### WHAT TO PRODUCE
A complete answer lists every line of the entries below where the string "will" appears.
┌─ RECORDS SUPPLIED
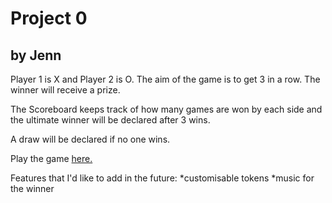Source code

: # Project 0
## by Jenn

Player 1 is X and Player 2 is O. The aim of the game is to get 3 in a row. The winner will receive a prize.

The Scoreboard keeps track of how many games are won by each side and the ultimate winner will be declared after 3 wins.

A draw will be declared if no one wins.

Play the game [here.](http://jennmawhinney.github.io/tic-tac-toe/)

Features that I'd like to add in the future:
*customisable tokens
*music for the winner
└─
### ANSWER AREA
Player 1 is X and Player 2 is O. The aim of the game is to get 3 in a row. The winner will receive a prize.
The Scoreboard keeps track of how many games are won by each side and the ultimate winner will be declared after 3 wins.
A draw will be declared if no one wins.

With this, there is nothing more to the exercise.